Mais, mourir par balle n’est plus une nouveauté dans ce pays. Le décompte macabre se fait semaine après semaine. Ce qui est une nouveauté, c’est la catégorisation des victimes. On parle d’une trentaine de morts depuis octobre 2019. Aussi bien en Guinée qu’à l’étranger, les acteurs et les observateurs mettent l’accent sur le nombre de morts consécutifs au projet de troisième mandat.

Pour ceux qui font ce décompte, les victimes sont de trois catégories : celles dont le décès est directement lié à ce projet de troisième mandat, celles qui sont victimes lors des récurrentes manifestations politiques et les désormais victimes de la grève des enseignants. Comme les deux enfants de Lola.

Voilà une erreur monumentale voire fatale. C’est comme si, en matière de répression aussi, chacun prêche pour sa chapelle. A l’opposition, particulièrement l’UFDG, qui tient une liste et un cimetière dédié à ceux qu’elle qualifie de martyrs de la démocratie, de s’occuper de ses morts, au FNDC de gérer les siens et enfin au SLECG d’entrer dans la danse pour établir lui aussi la liste de ses victimes. Cette catégorisation est suicidaire. Parce qu’elle creuse un fossé entre les victimes. Un mort est un mort. Quelle que soit la raison de sa mort, il ne devait pas mourir. Et si cela arrive, il ne doit pas être classé par catégorie.

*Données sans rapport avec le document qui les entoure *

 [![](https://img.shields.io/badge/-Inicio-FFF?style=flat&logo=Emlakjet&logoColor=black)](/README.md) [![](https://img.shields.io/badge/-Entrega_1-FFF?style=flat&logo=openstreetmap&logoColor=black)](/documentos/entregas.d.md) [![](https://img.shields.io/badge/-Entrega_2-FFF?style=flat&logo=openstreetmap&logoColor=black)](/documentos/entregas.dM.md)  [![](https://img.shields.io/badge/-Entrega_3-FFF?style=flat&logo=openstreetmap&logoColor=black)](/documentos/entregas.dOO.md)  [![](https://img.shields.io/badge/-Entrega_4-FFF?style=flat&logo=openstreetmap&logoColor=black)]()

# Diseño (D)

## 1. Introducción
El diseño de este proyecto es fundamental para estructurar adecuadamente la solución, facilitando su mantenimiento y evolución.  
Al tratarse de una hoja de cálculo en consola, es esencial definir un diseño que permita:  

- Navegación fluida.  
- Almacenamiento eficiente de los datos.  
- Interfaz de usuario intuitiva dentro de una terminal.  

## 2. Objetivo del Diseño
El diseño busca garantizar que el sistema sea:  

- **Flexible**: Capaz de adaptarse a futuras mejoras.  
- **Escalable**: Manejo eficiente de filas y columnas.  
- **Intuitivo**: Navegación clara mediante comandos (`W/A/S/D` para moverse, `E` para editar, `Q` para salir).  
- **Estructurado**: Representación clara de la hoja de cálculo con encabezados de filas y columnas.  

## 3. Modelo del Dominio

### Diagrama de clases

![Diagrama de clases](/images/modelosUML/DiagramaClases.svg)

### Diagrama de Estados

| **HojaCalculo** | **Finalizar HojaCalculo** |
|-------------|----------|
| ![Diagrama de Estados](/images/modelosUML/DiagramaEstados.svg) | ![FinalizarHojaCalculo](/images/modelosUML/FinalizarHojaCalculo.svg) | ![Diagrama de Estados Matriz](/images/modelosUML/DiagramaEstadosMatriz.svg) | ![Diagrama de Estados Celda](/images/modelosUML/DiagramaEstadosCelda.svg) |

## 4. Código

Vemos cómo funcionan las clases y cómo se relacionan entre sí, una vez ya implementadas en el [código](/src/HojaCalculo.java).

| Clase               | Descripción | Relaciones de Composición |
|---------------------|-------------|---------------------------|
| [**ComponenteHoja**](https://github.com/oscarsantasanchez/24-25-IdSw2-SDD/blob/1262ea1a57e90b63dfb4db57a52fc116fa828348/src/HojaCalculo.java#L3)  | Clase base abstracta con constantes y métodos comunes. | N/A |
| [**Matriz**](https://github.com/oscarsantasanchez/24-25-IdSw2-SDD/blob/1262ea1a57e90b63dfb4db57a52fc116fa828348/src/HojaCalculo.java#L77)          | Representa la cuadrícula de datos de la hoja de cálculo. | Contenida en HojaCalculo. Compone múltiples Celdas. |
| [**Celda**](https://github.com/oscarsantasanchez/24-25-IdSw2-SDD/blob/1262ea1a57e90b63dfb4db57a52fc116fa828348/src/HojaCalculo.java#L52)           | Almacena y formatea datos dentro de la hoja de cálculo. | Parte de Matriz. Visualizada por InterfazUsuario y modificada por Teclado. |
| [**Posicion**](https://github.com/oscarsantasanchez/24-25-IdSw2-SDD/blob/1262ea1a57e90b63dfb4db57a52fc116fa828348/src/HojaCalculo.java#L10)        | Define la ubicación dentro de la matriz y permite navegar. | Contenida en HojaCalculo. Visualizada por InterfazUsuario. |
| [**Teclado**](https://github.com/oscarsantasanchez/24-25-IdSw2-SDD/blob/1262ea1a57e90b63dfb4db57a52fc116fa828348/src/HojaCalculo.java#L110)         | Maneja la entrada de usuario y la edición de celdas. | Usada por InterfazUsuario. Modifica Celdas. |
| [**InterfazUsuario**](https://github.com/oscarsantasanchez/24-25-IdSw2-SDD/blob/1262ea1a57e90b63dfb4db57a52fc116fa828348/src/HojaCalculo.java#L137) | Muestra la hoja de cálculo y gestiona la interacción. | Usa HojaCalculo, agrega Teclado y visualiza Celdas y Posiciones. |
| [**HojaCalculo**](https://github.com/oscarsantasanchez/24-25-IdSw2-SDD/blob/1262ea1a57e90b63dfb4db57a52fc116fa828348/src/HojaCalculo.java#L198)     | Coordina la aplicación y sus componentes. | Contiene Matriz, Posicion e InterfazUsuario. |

Avec les victimes de Labé et désormais de Lola, l’UFDG devrait revoir sa copie. En l’occurrence celle du nombre de victimes consécutives aux manifestations. A tous ceux qui sont morts à Conakry et en particulier à Ratoma, il va falloir ajouter ceux de Labé mais aussi ceux de Lola. Tout comme le FNDC ne doit pas nous parler d’une trentaine de morts. Parce que les manifestations passées et présentes ont un objectif commun : c’est celui de réclamer plus de droits, plus de liberté et plus de démocratie.

Qu’on ne nous parle donc plus de 140 morts de l’opposition. Pas plus de 30 du FNDC. Encore moins de deux ou de trois du SLECG. Car depuis le début de la grève d’autres enfants sont tombés sous les balles de ceux qui sont nourris, habillés et payés par le contribuable guinéen. Les organisations de défense des droits de l’homme devraient s’impliquer dans le décompte macabre pour dénombrer le nombre de victimes pour toutes les causes et dans toutes les régions.

Une victime n’est pas plus importante qu’une autre. Il y a eu Zogota et Womey. Il y a eu Boké. Il y a eu récemment Labé. Et aujourd’hui nous avons Lola. Il y a eu aussi Kankan. Sans compter Conakry qui détient le triste record. L’impunité ne s’arrêtera que le jour où tous les Guinéens se lèveront comme un seul homme pour réclamer justice pour toutes les victimes, quelles que soient leurs origines ethniques, régionales ou opinions politiques.